Whitewall caught up with Sans to learn more about the discoveries made in dialogue.
WHITEWALL: How and when did you decide to focus on Cuban artists?
JÉRÔME SANS: This project was born from my encounter with Laura Salas Redondo in Paris, an emerging and talented curator from Cuba. We found together that there was an urgent need for Cuba to acquire a visual and theoretical tool on this effervescent Cuban artistic scene that was still unknown to the outside world and difficult to understand.
Cuban artists who have an international recognition such as Tania Bruguera or Los Carpinteros, for example, are still just a few, and we thought it was really the moment to make light on this artistic scene and its strong identity.
Thus, by crossing our two visions of Cuban culture—from inside and outside—and our two generations, Laura and I selected the 28 artists gathered in Cuba Talks after a series of frantic meetings in their studios in Cuba held in the summer of 2017. We spent a long time in Cuba one year after Barack Obama’s historic visit to Havana with Raúl Castro on March 20, 2016, announcing the political rapprochement between Washington and Cuba, in order to develop the premises of what this book would become. To convey the extreme vitality of this artistic scene, the text has been rapidly shaped within a period of one year, through a steady dialogue between artists from different cities like Havana, Miami, Madrid, Barcelona…
WW: As you say, this is an art scene not as widely known. Can you paint a picture for us?
JS: It is a very dynamic and dense art scene that, despite its geographical isolation, has managed to develop a context of incredible vitality over several generations. There is a generosity between these artists who exhibit each other’s work, find ways to make projects or exhibitions and open residencies. For example, Leandro Feal, an artist who works with photography, has created a portrait of all the artists for the book. It is for these reasons that Laura and I wanted to share this tremendous vitality.

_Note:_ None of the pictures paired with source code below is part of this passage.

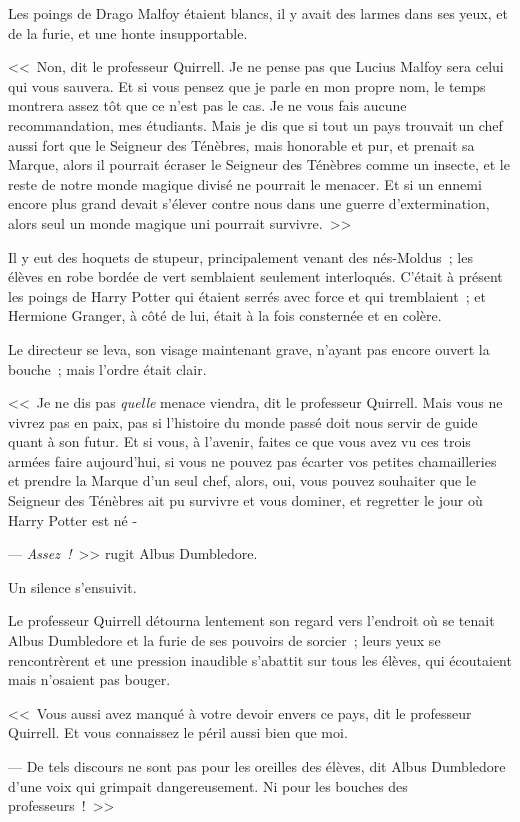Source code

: Les poings de Drago Malfoy étaient blancs, il y avait des larmes dans ses yeux, et de la furie, et une honte insupportable.

<<~Non, dit le professeur Quirrell. Je ne pense pas que Lucius Malfoy sera celui qui vous sauvera. Et si vous pensez que je parle en mon propre nom, le temps montrera assez tôt que ce n'est pas le cas. Je ne vous fais aucune recommandation, mes étudiants. Mais je dis que si tout un pays trouvait un chef aussi fort que le Seigneur des Ténèbres, mais honorable et pur, et prenait sa Marque, alors il pourrait écraser le Seigneur des Ténèbres comme un insecte, et le reste de notre monde magique divisé ne pourrait le menacer. Et si un ennemi encore plus grand devait s'élever contre nous dans une guerre d'extermination, alors seul un monde magique uni pourrait survivre.~>>

Il y eut des hoquets de stupeur, principalement venant des nés-Moldus~; les élèves en robe bordée de vert semblaient seulement interloqués. C'était à présent les poings de Harry Potter qui étaient serrés avec force et qui tremblaient~; et Hermione Granger, à côté de lui, était à la fois consternée et en colère.

Le directeur se leva, son visage maintenant grave, n'ayant pas encore ouvert la bouche~; mais l'ordre était clair.

<<~Je ne dis pas \emph{quelle} menace viendra, dit le professeur Quirrell. Mais vous ne vivrez pas en paix, pas si l'histoire du monde passé doit nous servir de guide quant à son futur. Et si vous, à l'avenir, faites ce que vous avez vu ces trois armées faire aujourd'hui, si vous ne pouvez pas écarter vos petites chamailleries et prendre la Marque d'un seul chef, alors, oui, vous pouvez souhaiter que le Seigneur des Ténèbres ait pu survivre et vous dominer, et regretter le jour où Harry Potter est né -

--- \emph{Assez~!}~>> rugit Albus Dumbledore.

Un silence s'ensuivit.

Le professeur Quirrell détourna lentement son regard vers l'endroit où se tenait Albus Dumbledore et la furie de ses pouvoirs de sorcier~; leurs yeux se rencontrèrent et une pression inaudible s'abattit sur tous les élèves, qui écoutaient mais n'osaient pas bouger.

<<~Vous aussi avez manqué à votre devoir envers ce pays, dit le professeur Quirrell. Et vous connaissez le péril aussi bien que moi.

--- De tels discours ne sont pas pour les oreilles des élèves, dit Albus Dumbledore d'une voix qui grimpait dangereusement. Ni pour les bouches des professeurs~!~>>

It was a question of making a panorama, a very broad vision of this rich and complex scene. This is why Cuba Talks is articulated around 28 figures from two generations of painters, photographers, video artists, sculptors, architects, performance artists. This exploration of the Cuban art scene begins from the 1980s and continues with the advent of a new generation in the late 1990s and early 2000s. Only a few Cuban artists have managed to develop an international career over the past three decades, but a vivid scene emerged the island with a renewal of energy that has continuously increased. Whether they have remained in Cuba or experienced living and working abroad, these artists continue to be considerably tied to their roots. They have played a major role on Cuban cultural renaissance, while engaging with more universal themes and a wide variety of mediums. With great subtlety, they approach the difficult question of memory and history but also of openness to the world and to other models.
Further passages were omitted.